The history of the collectivization of radio and television demonstrates, in condensed form, in a kind of microcosm, the process and the causes of capitalism's destruction. It is an eloquent illustration of the fact that capitalism is perishing by the philosophical default of its alleged defenders.

Collectivists frequently cite the early years of radio as an example of the failure of free enterprise. In those years, when broadcasters had no property rights in radio, no legal protection or recourse, the airways were a chaotic no man's land where anyone could use any frequency he pleased and jam anyone else. Some professional broadcasters tried to divide their frequencies by private agreements, which they could not enforce on others; nor could they fight the interference of stray, maliciously mischievous amateurs. This state of affairs was used, then and now, to urge and justify government control of radio.

This is an instance of capitalism taking the blame for the evils of its enemies.

The chaos of the airways was an example, not of free enterprise, but of anarchy. It was caused, not by private property rights, but by their absence. It demonstrated why capitalism is incompatible with anarchism, why men do need a government and what is a government's proper function. What was needed was legality, not controls. [bold added] (Capitalism: The Unknown Ideal, p. 125)
Cell phones are, as the FEE piece indicates, an idea that had been around since just after World War II! The FEE piece and Rand's piece combined will make it clear to any layman that private property rights would have made implementing that idea extremely easy. Let me urge you to read both pieces, with the last paragraph of the FEE piece as its teaser:
It was a Motorola vice president, Marty Cooper, who placed the first cellular call with a mobile handset in 1973. It might as well have been a pocket-dial. Motorola's lawyers were placing calls of their own, lobbying FCC bureaucrats to keep cellular networks from being built. (Motorola misjudged its own interests: It would become a leading beneficiary of the new marketplace. By 2006 it was the world's second-largest vendor of cellphones, selling more than 200 million units per year.)
Consider what a revolution cell phones have proved to be, even without their added functionality as portable computers. (Even then, there were hints of this, which were missed or ignored by Motorola and AT&T.) Motorola may have benefited from the new market, but how much greater might it have been had it not thwarted itself along with everyone else through privilege-seeking(more commonly and mistakenly called "rent-seeking" or "regulatory capture")?

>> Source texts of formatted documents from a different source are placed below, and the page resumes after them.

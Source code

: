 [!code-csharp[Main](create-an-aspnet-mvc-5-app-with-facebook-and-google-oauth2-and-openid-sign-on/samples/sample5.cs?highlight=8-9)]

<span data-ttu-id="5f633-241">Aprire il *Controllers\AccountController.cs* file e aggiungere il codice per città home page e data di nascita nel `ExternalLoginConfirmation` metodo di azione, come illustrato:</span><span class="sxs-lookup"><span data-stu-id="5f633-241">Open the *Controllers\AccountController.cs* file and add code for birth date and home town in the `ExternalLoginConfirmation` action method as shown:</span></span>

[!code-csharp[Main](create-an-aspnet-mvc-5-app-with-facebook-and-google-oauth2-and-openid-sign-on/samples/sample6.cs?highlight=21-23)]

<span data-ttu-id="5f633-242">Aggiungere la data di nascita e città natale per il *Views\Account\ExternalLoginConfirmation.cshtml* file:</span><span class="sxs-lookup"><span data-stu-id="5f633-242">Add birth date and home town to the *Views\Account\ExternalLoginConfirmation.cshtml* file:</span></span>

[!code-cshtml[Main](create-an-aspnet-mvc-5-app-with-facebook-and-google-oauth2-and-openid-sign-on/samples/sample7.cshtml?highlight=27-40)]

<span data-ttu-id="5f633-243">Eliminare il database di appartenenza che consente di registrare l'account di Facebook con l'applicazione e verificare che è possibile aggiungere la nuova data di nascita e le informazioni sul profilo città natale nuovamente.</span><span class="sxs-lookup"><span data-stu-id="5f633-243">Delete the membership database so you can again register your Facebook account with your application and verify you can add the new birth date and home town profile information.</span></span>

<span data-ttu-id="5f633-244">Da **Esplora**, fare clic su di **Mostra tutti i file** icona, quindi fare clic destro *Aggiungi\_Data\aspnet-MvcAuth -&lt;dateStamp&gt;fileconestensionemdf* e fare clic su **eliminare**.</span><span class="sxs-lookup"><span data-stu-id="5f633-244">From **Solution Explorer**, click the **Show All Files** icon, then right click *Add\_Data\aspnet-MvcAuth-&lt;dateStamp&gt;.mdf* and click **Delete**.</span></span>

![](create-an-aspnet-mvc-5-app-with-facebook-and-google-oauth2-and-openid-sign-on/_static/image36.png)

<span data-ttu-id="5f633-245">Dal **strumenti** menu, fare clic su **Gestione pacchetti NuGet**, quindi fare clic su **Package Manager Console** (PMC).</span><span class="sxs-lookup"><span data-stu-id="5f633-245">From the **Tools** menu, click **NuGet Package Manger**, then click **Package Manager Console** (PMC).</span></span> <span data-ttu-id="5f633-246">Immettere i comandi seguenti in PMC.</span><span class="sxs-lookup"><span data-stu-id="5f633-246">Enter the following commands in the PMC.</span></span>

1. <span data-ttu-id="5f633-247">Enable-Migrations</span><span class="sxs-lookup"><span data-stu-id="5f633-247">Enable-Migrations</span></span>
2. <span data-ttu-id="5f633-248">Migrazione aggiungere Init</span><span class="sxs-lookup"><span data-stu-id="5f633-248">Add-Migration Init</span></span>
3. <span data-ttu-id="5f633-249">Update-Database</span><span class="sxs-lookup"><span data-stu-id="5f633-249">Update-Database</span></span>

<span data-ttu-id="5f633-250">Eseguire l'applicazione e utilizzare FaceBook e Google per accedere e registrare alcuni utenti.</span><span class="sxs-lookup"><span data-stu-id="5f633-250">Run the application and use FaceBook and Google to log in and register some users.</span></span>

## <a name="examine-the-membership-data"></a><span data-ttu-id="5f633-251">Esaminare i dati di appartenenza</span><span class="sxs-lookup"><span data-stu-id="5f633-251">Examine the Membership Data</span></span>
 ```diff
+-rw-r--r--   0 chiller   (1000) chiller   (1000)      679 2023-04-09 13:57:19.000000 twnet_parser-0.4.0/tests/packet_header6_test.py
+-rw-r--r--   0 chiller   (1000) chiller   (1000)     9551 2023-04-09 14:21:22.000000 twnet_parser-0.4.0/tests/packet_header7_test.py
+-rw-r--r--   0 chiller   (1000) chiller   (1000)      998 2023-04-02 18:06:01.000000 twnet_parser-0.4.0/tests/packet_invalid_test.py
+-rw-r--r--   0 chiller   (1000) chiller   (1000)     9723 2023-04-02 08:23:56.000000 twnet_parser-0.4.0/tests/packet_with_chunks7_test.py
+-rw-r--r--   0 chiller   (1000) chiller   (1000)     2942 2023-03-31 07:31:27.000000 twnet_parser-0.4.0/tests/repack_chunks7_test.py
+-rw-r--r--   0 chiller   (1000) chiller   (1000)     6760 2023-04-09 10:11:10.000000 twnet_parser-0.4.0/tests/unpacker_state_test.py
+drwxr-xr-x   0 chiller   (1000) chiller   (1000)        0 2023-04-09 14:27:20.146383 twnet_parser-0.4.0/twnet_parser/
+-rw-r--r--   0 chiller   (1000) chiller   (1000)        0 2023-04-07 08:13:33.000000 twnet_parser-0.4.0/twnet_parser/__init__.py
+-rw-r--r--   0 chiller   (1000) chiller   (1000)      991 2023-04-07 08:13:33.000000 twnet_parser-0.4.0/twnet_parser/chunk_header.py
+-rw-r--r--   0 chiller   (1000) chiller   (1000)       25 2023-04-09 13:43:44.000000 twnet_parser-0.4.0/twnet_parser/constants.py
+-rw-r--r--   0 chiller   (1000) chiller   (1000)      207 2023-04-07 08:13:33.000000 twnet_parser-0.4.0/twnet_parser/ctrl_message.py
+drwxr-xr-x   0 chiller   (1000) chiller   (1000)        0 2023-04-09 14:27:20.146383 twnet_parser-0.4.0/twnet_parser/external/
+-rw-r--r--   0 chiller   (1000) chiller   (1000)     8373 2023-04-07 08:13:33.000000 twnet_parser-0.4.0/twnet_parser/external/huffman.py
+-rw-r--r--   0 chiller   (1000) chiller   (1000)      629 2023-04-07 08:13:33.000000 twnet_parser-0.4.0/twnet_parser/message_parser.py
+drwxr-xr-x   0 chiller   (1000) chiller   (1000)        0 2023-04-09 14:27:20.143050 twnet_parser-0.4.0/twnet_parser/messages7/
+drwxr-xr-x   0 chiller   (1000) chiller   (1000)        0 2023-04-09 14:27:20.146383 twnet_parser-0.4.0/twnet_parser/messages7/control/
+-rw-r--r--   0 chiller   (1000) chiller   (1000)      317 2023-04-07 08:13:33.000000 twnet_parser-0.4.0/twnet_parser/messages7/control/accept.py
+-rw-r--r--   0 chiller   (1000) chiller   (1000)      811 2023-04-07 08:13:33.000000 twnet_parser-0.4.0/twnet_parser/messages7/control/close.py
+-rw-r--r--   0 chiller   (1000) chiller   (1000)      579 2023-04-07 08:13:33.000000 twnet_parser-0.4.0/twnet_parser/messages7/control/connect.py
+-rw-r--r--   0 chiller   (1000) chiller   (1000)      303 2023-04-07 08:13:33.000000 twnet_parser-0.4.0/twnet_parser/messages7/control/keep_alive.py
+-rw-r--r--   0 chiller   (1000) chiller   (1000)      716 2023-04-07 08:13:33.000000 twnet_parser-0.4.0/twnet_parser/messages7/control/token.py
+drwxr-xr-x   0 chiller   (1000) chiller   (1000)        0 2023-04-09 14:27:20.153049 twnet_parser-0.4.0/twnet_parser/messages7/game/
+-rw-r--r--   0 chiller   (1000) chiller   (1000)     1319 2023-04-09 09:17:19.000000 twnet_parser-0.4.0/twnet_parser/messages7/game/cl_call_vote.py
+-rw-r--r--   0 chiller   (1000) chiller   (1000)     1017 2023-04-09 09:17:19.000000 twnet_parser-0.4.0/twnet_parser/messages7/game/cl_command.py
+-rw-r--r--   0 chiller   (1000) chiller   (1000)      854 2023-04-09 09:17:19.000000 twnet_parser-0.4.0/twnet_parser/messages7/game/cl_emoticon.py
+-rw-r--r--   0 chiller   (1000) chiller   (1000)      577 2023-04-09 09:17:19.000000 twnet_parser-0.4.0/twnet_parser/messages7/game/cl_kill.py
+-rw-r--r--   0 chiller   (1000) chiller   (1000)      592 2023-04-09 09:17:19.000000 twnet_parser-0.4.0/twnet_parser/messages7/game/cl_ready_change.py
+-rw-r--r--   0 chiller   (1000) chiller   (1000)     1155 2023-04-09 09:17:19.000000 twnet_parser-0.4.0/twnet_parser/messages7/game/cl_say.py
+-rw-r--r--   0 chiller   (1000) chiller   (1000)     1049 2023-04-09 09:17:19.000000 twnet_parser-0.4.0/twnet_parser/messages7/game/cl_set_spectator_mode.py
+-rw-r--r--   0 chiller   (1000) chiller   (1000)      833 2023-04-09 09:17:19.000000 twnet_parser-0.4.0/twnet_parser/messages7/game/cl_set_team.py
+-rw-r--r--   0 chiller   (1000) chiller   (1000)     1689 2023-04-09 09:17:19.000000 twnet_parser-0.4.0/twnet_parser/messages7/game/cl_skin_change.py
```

Apart from Motorola getting partial justice in the form of stunting itself, the silver lining of this tale, such as it is, is that advocates of capitalism now have a powerful example of regulation greatly lowering the standard of living of countless individuals on a personal level. That said, as a case of What Might Have Been, it requires more intelligence and imagination to deploy (and to grasp) than the usual indictments of capitalism -- lent surface credibility by perceptual-level events -- served up by the panic-mongerers of the left. But then again, anything worthwhile takes effort.